Down with Content Management Systems
I’m actually feeling quite liberated with my new site at the moment, and I know that might sound pretty geeky, but hear me out. When I first started out creating a personal website for myself years ago, I wrote it all in HTML myself, it always looked shit, but it was simple and never got hacked (I never have liked HTML). Then as I got older and wanted more features on my site, including a forum (for some odd reason), I resorted to using CMS systems. I’ve used a few, DotNetNuke, Orchard CMS and also Sharepoint. All of which should be protected with an SSL cert, otherwise you’re likely to have your credentials stolen, and even using an authentication provider won’t protect you from hacks.
Basically, my quest for having something easy to update, actually made things more complicated and expensive in the long run, and I’ve wasted a lot of money doing so.
GitHub, Jekyll & Travis-CI
So what am I using now? GitHub, to store my site source code in a public repository, yup I don’t care if you can see the source code, there’s one piece of sensitive information in there and it’s encrypted using RSA, so all good. I’m also using Travis-CI to automatically compile my source code into a static website, in its source form it’s a Jekyll website.

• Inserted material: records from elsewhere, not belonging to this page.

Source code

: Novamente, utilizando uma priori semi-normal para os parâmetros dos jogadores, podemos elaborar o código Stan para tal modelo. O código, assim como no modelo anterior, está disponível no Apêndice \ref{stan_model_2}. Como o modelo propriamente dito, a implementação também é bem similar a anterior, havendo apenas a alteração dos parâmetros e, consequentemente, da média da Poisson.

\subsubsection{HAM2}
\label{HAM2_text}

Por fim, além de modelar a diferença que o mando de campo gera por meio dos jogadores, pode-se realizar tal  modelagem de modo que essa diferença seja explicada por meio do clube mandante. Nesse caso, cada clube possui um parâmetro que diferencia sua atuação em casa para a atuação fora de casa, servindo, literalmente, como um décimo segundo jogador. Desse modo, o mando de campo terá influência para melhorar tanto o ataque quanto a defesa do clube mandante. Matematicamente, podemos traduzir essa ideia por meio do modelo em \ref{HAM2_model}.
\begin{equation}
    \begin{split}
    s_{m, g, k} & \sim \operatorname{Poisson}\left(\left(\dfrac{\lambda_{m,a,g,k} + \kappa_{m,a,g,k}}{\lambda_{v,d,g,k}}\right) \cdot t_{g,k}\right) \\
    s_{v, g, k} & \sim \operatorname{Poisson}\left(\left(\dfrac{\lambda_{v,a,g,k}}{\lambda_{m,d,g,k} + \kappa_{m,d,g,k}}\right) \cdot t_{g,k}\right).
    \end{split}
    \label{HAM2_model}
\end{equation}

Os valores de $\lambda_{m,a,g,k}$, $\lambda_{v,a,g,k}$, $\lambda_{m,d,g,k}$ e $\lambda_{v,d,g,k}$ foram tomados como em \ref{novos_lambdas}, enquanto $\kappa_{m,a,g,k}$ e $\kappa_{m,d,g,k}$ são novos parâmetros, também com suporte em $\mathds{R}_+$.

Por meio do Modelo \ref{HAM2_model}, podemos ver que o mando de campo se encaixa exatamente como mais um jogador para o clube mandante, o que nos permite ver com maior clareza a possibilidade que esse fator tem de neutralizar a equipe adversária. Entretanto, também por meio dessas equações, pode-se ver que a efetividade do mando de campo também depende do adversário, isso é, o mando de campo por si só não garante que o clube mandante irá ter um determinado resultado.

Once compiled it’s also automatically published to Amazon S3. That might sound complicated, but here’s my flow for writing a blog entry,
- Check out the source code from GitHub (This is only done once)
- Create a new markdown file in the ‘posts’ directory
- Write my blog entry in the new file
- Push my update to GitHub
At this point Travis-CI automatically detects that the repository has changed, compiles my website and then publishes it to S3. It even sends me an email to tell me if it succeeded or not, how simple is that!
Even better…
- GitHub is free for public repositories
- Travis-CI is free for public GitHub repositories
- Amazon S3 is super fast, and super cheap, like pennies in comparison to hosting a CMS
Previously I was spending roughly £50 a month, hosting Orchard CMS on Microsoft Azure, that was easy enough to setup but involved also running a SQL server and using SSL certificates. Blargh!
A More Active Blog
The main thing I’m wanting to get out of this, aside from saving myself like £50 a month on Azure hosting, is to have a more active blog. There’s so little to do in order to create engaging and attractively formatted content using this method that there should be nothing stopping me from a weekly blog entry or two. That’s the hope anyway!
Where Did You Get Your Jekyll Template From?
I’m basically using the first template I came across on jekyllthemes.org, you can find it on GitHub here, it’s by a guy named Will. I’ve just basically modified it to my liking. So I’m obviously super grateful to Will for making it open-source.
Anyway, that’s it for my first blog post, I haven’t gone into technical detail about setting this up, by may do in a later post. Peace out!